Today’s Stimulus Update: Nancy Pelosi Says Congress Plans to Announce COVID-19 Emergency Response Agreement Today

WASHINGTON – When asked if Congress will announce a deal on the nearly $ 1 trillion COVID-19 economic aid package by the end of Saturday, House Speaker Nancy Pelosi replied, “That’s the plan, that’s the plan.”

Democrats on Friday came out on a provision from Conservative Senator Pat Toomey, R-Pa., Which would shut down more than $ 400 billion in potential Federal Reserve lending powers instituted in March under an emergency bill. Pelosi told reporters on Saturday that negotiations over that language are the biggest remaining hurdle.

“We had a big problem, one last, miniscule case with Mr. Toomey. And that needs to be resolved. And then everything falls into place. But that’s the big thing. Roll back on this, ”Pelosi told reporters as she walked into the Capitol.

This is a breaking news update. An earlier version of this report is below.

The affected Fed programs lent loans to small and medium-sized businesses and bought government and local government bonds, making it easier for those governments to borrow at a time when their finances were strained by the pandemic.

Negotiators on Saturday reported continued progress with an economic aid package of nearly $ 1 trillion COVID-19, and optimism grew that the backlog of talks would soon lead to an agreement. The Senate held a Saturday session, while members of the House stood by for a vote that will arrive no earlier than Sunday.
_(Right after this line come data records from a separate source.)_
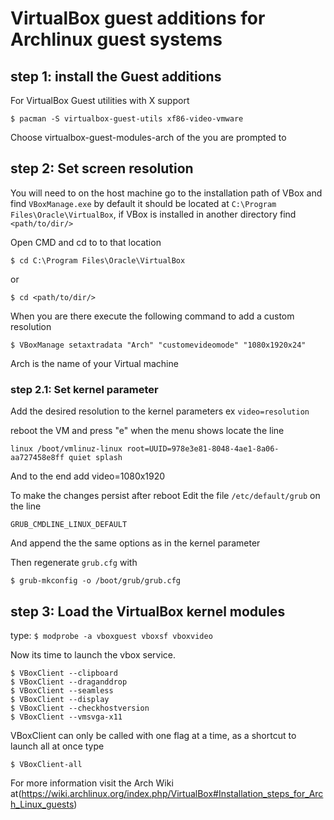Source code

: # VirtualBox guest additions for Archlinux guest systems

## step 1: install the Guest additions

For VirtualBox Guest utilities with X support

`$ pacman -S virtualbox-guest-utils xf86-video-vmware`

Choose virtualbox-guest-modules-arch of the you are prompted to

## step 2: Set screen resolution

You will need to on the host machine go to the installation path of VBox and find `VBoxManage.exe`
by default it should be located at `C:\Program Files\Oracle\VirtualBox`, 
if VBox is installed in another directory find `<path/to/dir/>`

Open CMD and cd to to that location

```$ cd C:\Program Files\Oracle\VirtualBox```

or

```$ cd <path/to/dir/>```

When you are there execute the following command to add a custom resolution 

```$ VBoxManage setaxtradata "Arch" "customevideomode" "1080x1920x24"```

Arch is the name of your Virtual machine

### step 2.1: Set kernel parameter

Add the desired resolution to the kernel parameters ex `video=resolution`

reboot the VM and press "e" when the menu shows
locate the line 

```linux /boot/vmlinuz-linux root=UUID=978e3e81-8048-4ae1-8a06-aa727458e8ff quiet splash```

And to the end add video=1080x1920

To make the changes persist after reboot
Edit the file `/etc/default/grub` on the line

```GRUB_CMDLINE_LINUX_DEFAULT```

And append the the same options as in the kernel parameter

Then regenerate `grub.cfg` with

```$ grub-mkconfig -o /boot/grub/grub.cfg```

## step 3: Load the VirtualBox kernel modules

type:
```$ modprobe -a vboxguest vboxsf vboxvideo```

Now its time to launch the vbox service.

```
$ VBoxClient --clipboard
$ VBoxClient --draganddrop
$ VBoxClient --seamless
$ VBoxClient --display
$ VBoxClient --checkhostversion
$ VBoxClient --vmsvga-x11
```

VBoxClient can only be called with one flag at a time, as a shortcut to launch all at once type

`$ VBoxClient-all`

For more information visit the Arch Wiki at(https://wiki.archlinux.org/index.php/VirtualBox#Installation_steps_for_Arch_Linux_guests)
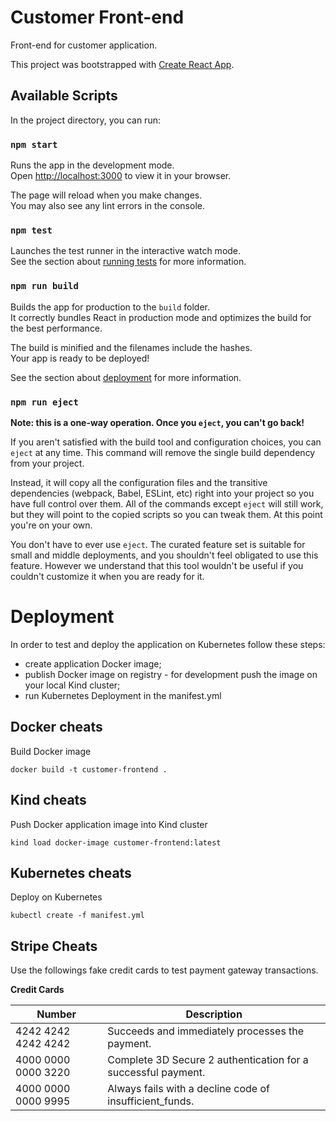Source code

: # Customer Front-end

Front-end for customer application.

This project was bootstrapped with [Create React App](https://github.com/facebook/create-react-app).

## Available Scripts

In the project directory, you can run:

### `npm start`

Runs the app in the development mode.\
Open [http://localhost:3000](http://localhost:3000) to view it in your browser.

The page will reload when you make changes.\
You may also see any lint errors in the console.

### `npm test`

Launches the test runner in the interactive watch mode.\
See the section about [running tests](https://facebook.github.io/create-react-app/docs/running-tests) for more information.

### `npm run build`

Builds the app for production to the `build` folder.\
It correctly bundles React in production mode and optimizes the build for the best performance.

The build is minified and the filenames include the hashes.\
Your app is ready to be deployed!

See the section about [deployment](https://facebook.github.io/create-react-app/docs/deployment) for more information.

### `npm run eject`

**Note: this is a one-way operation. Once you `eject`, you can't go back!**

If you aren't satisfied with the build tool and configuration choices, you can `eject` at any time. This command will remove the single build dependency from your project.

Instead, it will copy all the configuration files and the transitive dependencies (webpack, Babel, ESLint, etc) right into your project so you have full control over them. All of the commands except `eject` will still work, but they will point to the copied scripts so you can tweak them. At this point you're on your own.

You don't have to ever use `eject`. The curated feature set is suitable for small and middle deployments, and you shouldn't feel obligated to use this feature. However we understand that this tool wouldn't be useful if you couldn't customize it when you are ready for it.

# Deployment

In order to test and deploy the application on Kubernetes follow these steps:
- create application Docker image;
- publish Docker image on registry - for development push the image on your local Kind cluster;
- run Kubernetes Deployment in the manifest.yml

## Docker cheats

Build Docker image
```
docker build -t customer-frontend .
```

## Kind cheats

Push Docker application image into Kind cluster
```
kind load docker-image customer-frontend:latest
```

## Kubernetes cheats

Deploy on Kubernetes
```
kubectl create -f manifest.yml
```

## Stripe Cheats

Use the followings fake credit cards to test payment gateway transactions.

**Credit Cards**

|Number|Description|
|---|---|
|4242 4242 4242 4242|Succeeds and immediately processes the payment.|
|4000 0000 0000 3220|Complete 3D Secure 2 authentication for a successful payment.|
|4000 0000 0000 9995|Always fails with a decline code of insufficient_funds.|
A new government shutdown on Sunday at midnight served as a backstop to the arduous negotiations that were being conducted in secret, largely among the four chief leaders of the Capitol Hill warring tribes.

A key negotiator said the talks were continuing in good faith.

“But the American people cannot feed their family or pay their bills through the good faith talks of Congress,” said Majority Leader Mitch McConnell, leader of the Senate GOP faction. “We need to conclude our talks, legislate and land this plane.”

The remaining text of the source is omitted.